La sua esperienza con i bianconeri prosegue sino al 1931: colleziona ben 234 presenze
Per Bigatto, la cui attività primaria è quella di gestire un deposito di legname, il calcio rappresenta più che altro un modo per pubblicizzare la sua azienda, tanto che per mantenere una condizione privilegiata che gli permette di fare quello che vuole, tra cui l’avere il vizio del fumo. Per tutta la carriera mantiene lo status di dilettante rifiutando sempre di venire stipendiato dalla società juventina. Dalla stazione 1923-1924 viene indicato anche come Bigatto I per distinguerlo da Giorgio Bigatto, approdato nel frattempo in maglia bianconera.

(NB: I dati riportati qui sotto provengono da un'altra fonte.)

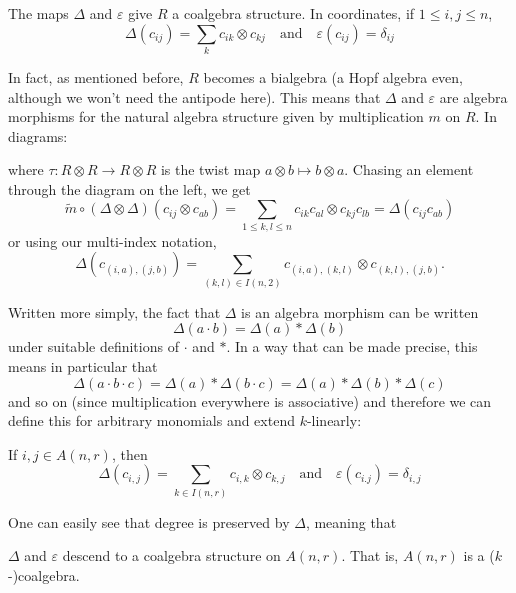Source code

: \documentclass[12pt]{article}
\begin{document}
\begin{prop}
	The maps $\Delta$ and $\varepsilon$ give $R$ a coalgebra structure. In coordinates, if $1\le i,j\le n$,
	\[\Delta(c_{ij})=\sum_k c_{ik}\otimes c_{kj}\quad\text{and}\quad \varepsilon(c_{ij})=\delta_{ij}\]
\end{prop}
In fact, as mentioned before, $R$ becomes a bialgebra (a Hopf algebra even, although we won't need the antipode here). This means that 
$\Delta$ and $\varepsilon$ are algebra morphisms for the natural algebra structure given by multiplication $m$ on $R$. In diagrams:
\begin{center}
	\quad{}
\end{center}
where $\tau:R\otimes R\to R\otimes R$ is the twist map $a\otimes b\mapsto b\otimes a$. 
Chasing an element through the diagram on the left, we get
\[\tilde m\circ (\Delta\otimes \Delta)(c_{ij}\otimes c_{ab})=\sum_{1\le k,l\le n}c_{ik}c_{al}\otimes c_{kj}c_{lb}=\Delta(c_{ij}{c_{ab}})\]
or using our multi-index notation,
\[\Delta(c_{(i,a),(j,b)})=\sum_{(k,l)\in I(n,2)}c_{(i,a),(k,l)}\otimes c_{(k,l),(j,b)}.\]

Written more simply, the fact that $\Delta$ is an algebra morphism can be written 
\[\Delta(a\cdot b)=\Delta(a)\ast\Delta(b)\]
under suitable definitions of $\cdot$ and $\ast$. In a way that can be made precise, this means in particular that 
\[\Delta(a\cdot b\cdot c)=\Delta(a)\ast\Delta(b\cdot c)=\Delta(a)\ast\Delta(b)\ast\Delta(c)\]
and so on (since multiplication everywhere is associative) and therefore we can define this for arbitrary monomials and extend $k$-linearly: 
\begin{prop}
	If $i,j\in A(n,r)$, then 
	\[\Delta(c_{i,j})=\sum_{k\in I(n,r)}c_{i,k}\otimes c_{k,j}\quad\text{and}\quad \varepsilon(c_{i.j})=\delta_{i,j}\]
\end{prop}
One can easily see that degree is preserved by $\Delta$, meaning that 
\begin{prop}
	$\Delta$ and $\varepsilon$ descend to a coalgebra structure on $A(n,r)$. That is, $A(n,r)$ is a ($k$-)coalgebra.
\end{prop}
\end{document}
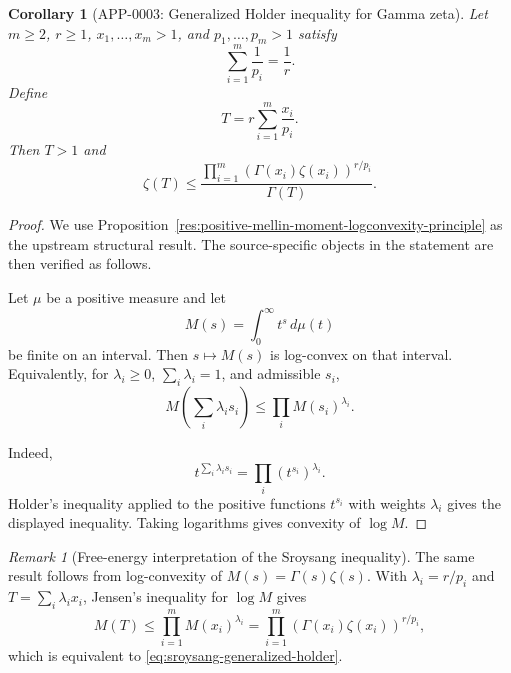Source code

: \documentclass[11pt]{article}
\numberwithin{equation}{section}
\newtheorem{corollary}[theorem]{Corollary}
\theoremstyle{definition}
\theoremstyle{remark}
\newtheorem{remark}[theorem]{Remark}
\newcommand{\1}{\mathbf 1}
\begin{document}
\begin{corollary}[APP-0003: Generalized Holder inequality for Gamma zeta]
\label{thm:sroysang-holder}
Let \(m\ge2\), \(r\ge1\), \(x_1,\ldots,x_m>1\), and \(p_1,\ldots,p_m>1\) satisfy
\begin{equation}
\label{eq:sroysang-holder-condition}
\sum_{i=1}^{m}\frac1{p_i}=\frac1r.
\end{equation}
Define
\begin{equation}
\label{eq:sroysang-t}
T=r\sum_{i=1}^{m}\frac{x_i}{p_i}.
\end{equation}
Then \(T>1\) and
\begin{equation}
\label{eq:sroysang-generalized-holder}
\zeta(T)\le
\frac{\prod_{i=1}^{m}(\Gamma(x_i)\zeta(x_i))^{r/p_i}}{\Gamma(T)}.
\end{equation}


\end{corollary}

\begin{proof}
We use Proposition~\ref{res:positive-mellin-moment-logconvexity-principle} as the upstream structural result. The source-specific objects in the statement are then verified as follows.

Let \(\mu\) be a positive measure and let
\[
M(s)=\int_0^\infty t^s\,d\mu(t)
\]
be finite on an interval. Then \(s\mapsto M(s)\) is log-convex on that interval. Equivalently, for \(\lambda_i\ge0\), \(\sum_i\lambda_i=1\), and admissible \(s_i\),
\[
M\left(\sum_i\lambda_i s_i\right)\le \prod_i M(s_i)^{\lambda_i}.
\]

Indeed,
\[
t^{\sum_i\lambda_i s_i}=\prod_i (t^{s_i})^{\lambda_i}.
\]
Holder's inequality applied to the positive functions \(t^{s_i}\) with weights \(\lambda_i\) gives the displayed inequality. Taking logarithms gives convexity of \(\log M\).
\end{proof}

\begin{remark}[Free-energy interpretation of the Sroysang inequality]
The same result follows from log-convexity of \(M(s)=\Gamma(s)\zeta(s)\).  With \(\lambda_i=r/p_i\) and \(T=\sum_i\lambda_ix_i\), Jensen's inequality for \(\log M\) gives
\begin{equation}
\label{eq:sroysang-jensen}
M(T)\le\prod_{i=1}^{m}M(x_i)^{\lambda_i}
=\prod_{i=1}^{m}(\Gamma(x_i)\zeta(x_i))^{r/p_i},
\end{equation}
which is equivalent to \eqref{eq:sroysang-generalized-holder}.
\end{remark}
\end{document}
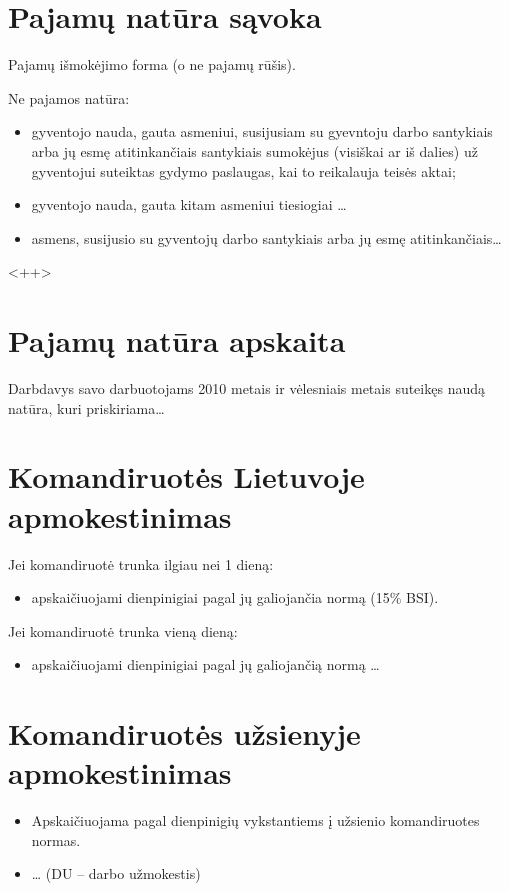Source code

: \section{Pajamų natūra sąvoka}

\begin{defn}
  Pajamų išmokėjimo forma (o ne pajamų rūšis).
\end{defn}

Ne pajamos natūra:
\begin{itemize}
  \item gyventojo nauda, gauta asmeniui, susijusiam su gyevntoju darbo
    santykiais arba jų esmę atitinkančiais santykiais sumokėjus
    (visiškai ar iš dalies) už gyventojui suteiktas gydymo
    paslaugas, kai to reikalauja teisės aktai;
  \item gyventojo nauda, gauta kitam asmeniui tiesiogiai
    …
  \item asmens, susijusio su gyventojų darbo santykiais arba jų esmę
    atitinkančiais…
\end{itemize}<++>

\section{Pajamų natūra apskaita}

Darbdavys savo darbuotojams 2010 metais ir vėlesniais metais suteikęs naudą
natūra, kuri priskiriama…

\section{Komandiruotės Lietuvoje apmokestinimas}

Jei komandiruotė trunka ilgiau nei 1 dieną:
\begin{itemize}
  \item apskaičiuojami dienpinigiai pagal jų galiojančia normą
    (15\% BSI).
\end{itemize}
Jei komandiruotė trunka vieną dieną:
\begin{itemize}
  \item apskaičiuojami dienpinigiai pagal jų galiojančią normą
    …
\end{itemize}

\section{Komandiruotės užsienyje apmokestinimas}

\begin{itemize}
  \item Apskaičiuojama pagal dienpinigių vykstantiems į užsienio
    komandiruotes normas.
  \item …
    (DU – darbo užmokestis)
\end{itemize}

Primo capitano e soprattutto prima bandiera del club bianconero, Bigatto va considerato come l’ideale trait d’union tra la Juventus dei fondatori e quella del Quinquennio d’oro. Scende in campo per l’ultima volta il 21 dicembre 1930 contro la Lazio, all’età di 35 anni, prima di ritirarsi a causa di tendini ormai malandati. Appese le scarpette al chiodo, allena la Juventus nell’annata 1934-1935, subentrando in dicembre all’esonerato Carlo Carcano, staccando a fine stagione l’Ambrosiana-Inter di 2 punti in classifica e portando i bianconeri a vincere il quinto scudetto consecutivo. L’anno successivo viene sostituito da Virginio Rosetta e diviene dirigente del club bianconero. Qualche anno dopo è nominato presidente della sezione bocce del sodalizio stesso.
Dopo una lunga malattia, Bigatto scompare a Torino nel 1942, all’età di 47 anni.